Pakistan’s use of proxy and asymmetric warfare against India and cross-border terrorism emanating from the country continue unabated: the Mumbai blasts (1993); the attack on the Indian Parliament (2001); the Mumbai terror attacks (commonly referred to as 26/11); and attacks in recent years at Gurdaspur (2015), Pathankot (2016), Uri (2016), Sunjuwan (2018), and Pulwama (2019) establish this. These attacks have weakened the Indian state and made Indian citizens and soldiers vulnerable to terrorism. Pakistan has leveraged the threat of nuclear escalation to press asymmetric attacks against India, to ‘bleed India through a thousand cuts’ while evading Indian military retaliation.

In the aftermath of the Pulwama attack, the Indian government responded with airstrikes targeting Jaish-e-Mohammad (JeM) terrorist camps across the Line of Control (LoC) in Pakistan’s northwestern Khyber Pakhtunkhwa province. The strikes are the first of its kind due to three central reasons: first, they were launched deep into Pakistan at Balakot, 80 kms from the LoC; second, the Indian Air Force conducted airstrikes into Pakistani territory for the first time since 1971 and finally, it was a precision attack aimed at neutralizing terrorist camps. The Balakot strikes demonstrated the Indian government’s willingness to step up its efforts to prevent Pakistan from exporting terrorism by utilizing kinetic actions to impose costs and punishment on Islamabad.

Airstrikes in Balakot indicate that India will not allow Pakistan to conduct terrorist attacks in the absence of fear of punishment and retaliation.
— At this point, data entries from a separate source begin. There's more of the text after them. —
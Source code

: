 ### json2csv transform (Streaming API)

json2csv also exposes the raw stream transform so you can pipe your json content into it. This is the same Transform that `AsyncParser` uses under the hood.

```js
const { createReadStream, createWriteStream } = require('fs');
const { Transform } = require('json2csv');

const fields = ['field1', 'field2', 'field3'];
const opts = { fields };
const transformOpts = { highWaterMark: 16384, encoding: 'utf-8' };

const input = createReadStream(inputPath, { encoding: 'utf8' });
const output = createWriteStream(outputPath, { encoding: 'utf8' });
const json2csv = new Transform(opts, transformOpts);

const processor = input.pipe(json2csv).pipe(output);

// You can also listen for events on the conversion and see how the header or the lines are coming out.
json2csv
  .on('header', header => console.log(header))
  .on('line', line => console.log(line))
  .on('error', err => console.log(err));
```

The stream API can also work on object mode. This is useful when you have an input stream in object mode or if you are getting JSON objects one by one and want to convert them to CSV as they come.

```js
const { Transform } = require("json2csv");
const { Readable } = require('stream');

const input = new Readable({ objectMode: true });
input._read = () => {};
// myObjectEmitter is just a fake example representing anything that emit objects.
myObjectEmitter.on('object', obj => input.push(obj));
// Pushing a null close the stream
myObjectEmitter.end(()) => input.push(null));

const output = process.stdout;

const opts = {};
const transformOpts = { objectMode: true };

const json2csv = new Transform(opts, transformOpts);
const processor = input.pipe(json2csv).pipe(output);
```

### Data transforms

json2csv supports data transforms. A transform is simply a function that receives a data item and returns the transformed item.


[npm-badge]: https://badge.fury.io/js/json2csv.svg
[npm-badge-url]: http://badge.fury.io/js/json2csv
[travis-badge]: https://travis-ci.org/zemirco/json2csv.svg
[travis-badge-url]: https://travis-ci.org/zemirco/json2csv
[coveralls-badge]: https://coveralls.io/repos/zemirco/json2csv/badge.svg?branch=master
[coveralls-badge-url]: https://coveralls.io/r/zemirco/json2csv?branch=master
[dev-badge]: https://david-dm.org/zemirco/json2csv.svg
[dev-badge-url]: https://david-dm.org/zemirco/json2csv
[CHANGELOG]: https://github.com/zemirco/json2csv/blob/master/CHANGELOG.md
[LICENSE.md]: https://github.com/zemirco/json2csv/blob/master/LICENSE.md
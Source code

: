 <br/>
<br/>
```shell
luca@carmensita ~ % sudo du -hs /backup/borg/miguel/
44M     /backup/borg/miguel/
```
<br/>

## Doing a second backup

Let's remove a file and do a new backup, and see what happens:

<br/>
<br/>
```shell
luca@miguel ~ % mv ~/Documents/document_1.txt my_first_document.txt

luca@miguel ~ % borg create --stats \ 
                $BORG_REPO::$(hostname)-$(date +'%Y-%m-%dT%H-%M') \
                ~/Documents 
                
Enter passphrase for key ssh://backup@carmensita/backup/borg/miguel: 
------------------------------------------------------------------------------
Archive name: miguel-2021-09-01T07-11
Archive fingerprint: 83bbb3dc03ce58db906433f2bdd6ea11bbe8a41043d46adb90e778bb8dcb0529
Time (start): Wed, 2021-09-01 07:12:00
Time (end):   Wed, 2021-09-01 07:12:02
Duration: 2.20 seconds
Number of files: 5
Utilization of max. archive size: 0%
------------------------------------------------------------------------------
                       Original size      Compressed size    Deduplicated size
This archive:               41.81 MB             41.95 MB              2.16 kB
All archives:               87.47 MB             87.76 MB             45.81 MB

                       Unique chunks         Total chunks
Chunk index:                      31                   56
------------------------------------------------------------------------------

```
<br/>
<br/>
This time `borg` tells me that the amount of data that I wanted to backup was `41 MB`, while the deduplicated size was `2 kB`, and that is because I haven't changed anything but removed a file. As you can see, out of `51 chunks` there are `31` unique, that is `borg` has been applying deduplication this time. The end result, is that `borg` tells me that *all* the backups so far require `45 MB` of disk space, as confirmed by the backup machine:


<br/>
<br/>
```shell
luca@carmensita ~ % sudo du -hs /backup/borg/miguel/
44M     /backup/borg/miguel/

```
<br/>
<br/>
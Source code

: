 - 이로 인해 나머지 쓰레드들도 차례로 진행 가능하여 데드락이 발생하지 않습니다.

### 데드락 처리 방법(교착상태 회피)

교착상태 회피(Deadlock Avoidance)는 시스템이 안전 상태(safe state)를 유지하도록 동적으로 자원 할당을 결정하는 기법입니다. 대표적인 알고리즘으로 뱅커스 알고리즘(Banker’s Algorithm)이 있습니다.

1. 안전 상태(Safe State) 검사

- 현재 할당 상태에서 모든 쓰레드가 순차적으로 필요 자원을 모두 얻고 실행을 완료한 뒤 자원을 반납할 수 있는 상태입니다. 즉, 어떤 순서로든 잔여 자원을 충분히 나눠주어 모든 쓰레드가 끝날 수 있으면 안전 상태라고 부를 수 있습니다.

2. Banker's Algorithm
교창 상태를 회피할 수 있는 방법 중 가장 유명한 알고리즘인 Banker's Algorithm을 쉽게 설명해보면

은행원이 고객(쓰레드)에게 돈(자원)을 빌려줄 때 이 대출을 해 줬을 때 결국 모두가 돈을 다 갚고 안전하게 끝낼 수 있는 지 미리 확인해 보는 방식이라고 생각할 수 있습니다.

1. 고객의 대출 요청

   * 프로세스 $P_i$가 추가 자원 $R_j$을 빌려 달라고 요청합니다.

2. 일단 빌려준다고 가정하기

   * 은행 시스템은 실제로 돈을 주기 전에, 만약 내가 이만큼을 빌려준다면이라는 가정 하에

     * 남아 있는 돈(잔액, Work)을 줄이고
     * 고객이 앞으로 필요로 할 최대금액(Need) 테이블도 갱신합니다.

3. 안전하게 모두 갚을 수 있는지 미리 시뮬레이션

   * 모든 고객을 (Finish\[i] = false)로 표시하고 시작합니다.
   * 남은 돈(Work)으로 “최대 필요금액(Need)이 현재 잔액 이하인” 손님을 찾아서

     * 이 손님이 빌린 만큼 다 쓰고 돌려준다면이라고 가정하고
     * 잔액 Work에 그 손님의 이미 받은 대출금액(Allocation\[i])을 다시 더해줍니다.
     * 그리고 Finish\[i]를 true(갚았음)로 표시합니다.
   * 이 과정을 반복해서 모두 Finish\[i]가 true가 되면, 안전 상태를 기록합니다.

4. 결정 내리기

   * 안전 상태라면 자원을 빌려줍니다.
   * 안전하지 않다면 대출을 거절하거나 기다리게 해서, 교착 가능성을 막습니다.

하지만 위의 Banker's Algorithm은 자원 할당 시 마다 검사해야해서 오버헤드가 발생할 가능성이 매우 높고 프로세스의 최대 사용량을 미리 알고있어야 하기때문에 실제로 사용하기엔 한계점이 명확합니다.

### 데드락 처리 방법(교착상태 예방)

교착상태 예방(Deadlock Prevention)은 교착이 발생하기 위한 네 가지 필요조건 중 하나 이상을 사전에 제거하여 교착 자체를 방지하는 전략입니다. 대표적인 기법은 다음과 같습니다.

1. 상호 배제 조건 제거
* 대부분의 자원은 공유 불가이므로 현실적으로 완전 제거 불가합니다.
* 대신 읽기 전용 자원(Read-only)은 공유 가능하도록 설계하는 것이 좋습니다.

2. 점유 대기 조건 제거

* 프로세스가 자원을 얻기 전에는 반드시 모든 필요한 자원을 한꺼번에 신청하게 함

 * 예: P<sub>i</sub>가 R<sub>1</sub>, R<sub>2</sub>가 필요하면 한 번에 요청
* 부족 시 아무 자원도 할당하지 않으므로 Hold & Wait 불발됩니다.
As Shubhajit Roy writes, with the Balakot strike, India has set a “fresh template for terror response” against Pakistan. Additionally, Balakot also showcases India’s ability to penetrate deep into Pakistani airspace and neutralize targets. The airstrikes have underscored both India’s appetite for escalation and the room for a conventional response below the nuclear threshold. Though the implications of the Balakot airstrikes are still unclear, it is important to note the distinct shift these strikes indicate in the Indian government’s response, especially considering Indian reaction post the Mumbai terror attacks in 2008.

On November 26, 2008, ten Pakistani militants belonging to the terror group Lashkar-e-Taiba stormed buildings, railway stations, and hotels in Mumbai and killed 164 people. It has been referred to as “India’s 9/11”. Like in the aftermath of any major terrorist attack, there was immense domestic pressure on the Indian government to retaliate against Pakistan with brute force. However, the Indian government adopted a series of measures to deter the enemy through denial strategies. Deterrence by denial, as Robert F. Trager and Dessislava P. Zagorcheva have explained, “involves ‘hardening’ targets in the hope of making an attack on them too costly to be tried and convincing terrorists of the state’s determination not to make concessions in the face of terror tactics.” Thus, deterrence by denial depends on coercing the enemy by causing hopelessness.

On the international stage, New Delhi galvanized its efforts and focused on counterterrorism cooperation with the United States, engaging in joint investigative efforts aided by the U.S. Federal Bureau of Investigation. Domestically, New Delhi took efforts to tighten laws and build institutions against terrorism: an amendment to the Unlawful Activities (Prevention) Act and a bill to establish the National Investigation Agency were passed unanimously in December 2008, and a national counterterrorism center was proposed. To foil the efforts of terrorists, New Delhi put concerted efforts into bolstering homeland, maritime, and coastal security and surveillance along India’s entire coastline. In a compelling essay, Shivshankar Menon, who was foreign secretary when the attack happened, has argued that “by not attacking Pakistan, India was free to pursue all legal and covert means to achieve its goals of bringing the perpetrators to justice, uniting the international community to force consequences on Pakistan for its behavior.” Menon argued further that “the real success was in organizing the international community, in isolating Pakistan, and making counterterrorism cooperation against the LeT effective.” Through successful diplomatic efforts, the Indian government post the Mumbai attacks did exactly this–to underscore to the global community the role Pakistan had played in sponsoring terrorism in India. However, India’s deterrence by denial strategy was broadly reactive and defensive and achieved little with regard to deterring terrorist attacks, incursions, and infiltration along the LoC.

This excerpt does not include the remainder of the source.